Bring a large pot of salted water to a boil and cook the noodles according to package directions (about 8 minutes). Drain, rinse under cold water, shaking off excess. Set aside.
Set a large skillet or wok over high heat. Turn on your hood or vent fan. When the pan is hot, add 1 tablespoon of the oil and swirl it around. When the oil starts to smoke, add half of the garlic, take the wok off the heat, and sizzle the garlic in the wok until fragrant and just starting to turn golden, about 15 seconds.
Add the turkey and stir to break it up and coat it in the oil.

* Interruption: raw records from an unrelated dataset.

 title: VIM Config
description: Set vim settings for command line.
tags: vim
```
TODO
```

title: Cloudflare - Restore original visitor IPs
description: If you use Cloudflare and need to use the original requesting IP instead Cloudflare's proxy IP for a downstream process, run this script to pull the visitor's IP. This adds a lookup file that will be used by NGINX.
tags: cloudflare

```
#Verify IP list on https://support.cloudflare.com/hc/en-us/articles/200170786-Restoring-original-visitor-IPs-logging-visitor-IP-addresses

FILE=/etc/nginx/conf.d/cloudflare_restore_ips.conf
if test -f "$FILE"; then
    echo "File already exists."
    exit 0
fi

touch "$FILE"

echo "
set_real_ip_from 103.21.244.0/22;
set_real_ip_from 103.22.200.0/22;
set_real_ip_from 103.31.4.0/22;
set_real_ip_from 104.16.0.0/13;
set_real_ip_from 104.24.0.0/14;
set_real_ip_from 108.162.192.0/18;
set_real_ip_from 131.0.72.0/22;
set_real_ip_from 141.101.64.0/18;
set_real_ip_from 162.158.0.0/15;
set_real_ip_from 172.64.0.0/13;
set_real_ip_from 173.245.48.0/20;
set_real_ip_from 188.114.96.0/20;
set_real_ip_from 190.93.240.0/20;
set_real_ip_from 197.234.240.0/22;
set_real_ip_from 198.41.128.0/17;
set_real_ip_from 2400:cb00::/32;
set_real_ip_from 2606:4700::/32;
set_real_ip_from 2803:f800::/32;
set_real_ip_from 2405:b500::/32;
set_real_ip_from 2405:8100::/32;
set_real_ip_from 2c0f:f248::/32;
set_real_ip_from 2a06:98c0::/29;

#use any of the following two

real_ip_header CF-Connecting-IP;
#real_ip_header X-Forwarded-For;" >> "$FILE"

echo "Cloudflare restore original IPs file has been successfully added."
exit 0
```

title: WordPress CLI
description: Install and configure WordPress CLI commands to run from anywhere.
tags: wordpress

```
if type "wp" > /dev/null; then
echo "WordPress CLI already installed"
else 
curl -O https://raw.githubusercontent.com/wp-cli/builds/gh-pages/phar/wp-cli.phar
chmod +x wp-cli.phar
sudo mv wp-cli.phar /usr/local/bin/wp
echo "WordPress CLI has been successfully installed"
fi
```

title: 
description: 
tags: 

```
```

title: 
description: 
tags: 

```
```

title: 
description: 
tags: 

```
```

Return the wok to the heat, and cook the turkey, stirring constantly, for about 1 minute. Add 1 teaspoon of the fish sauce and 1 teaspoon of sugar and cook, stirring, until the meat is just cooked through, 2 to 3 minutes.
Transfer turkey to a bowl, wipe out the wok, and return it to high heat. Add the remaining tablespoon of oil, swirl to coat the pan, and when the oil smokes, add the pale green and white parts of the scallions and cook, stirring, for about 1 minute, until softened. Add the snap peas, stirring to coat in the oil. Let it sit for 30 seconds or so before starting to stir and toss it. Add 1 teaspoon fish sauce and 1 teaspoon sugar and cook for another 3 to 4 minutes, until bright green and tender. Stir in 1 to 2 tablespoons water if the vegetables are sticking to the pan.
Add the rest of the garlic, the noodles, and the remaining fish sauce and stir to combine with the peas. Toss and stir to mix all of the ingredients together and cook until the noodles are warmed through. Add the turkey, soy sauce, and remaining teaspoon of sugar and stir to combine. Cook for another 30 seconds and remove from heat.
Transfer noodles to four bowls and sprinkle the lime juice over the noodles, followed by the crushed peanuts and the chopped scallion greens. Serve with extra limes and sriracha.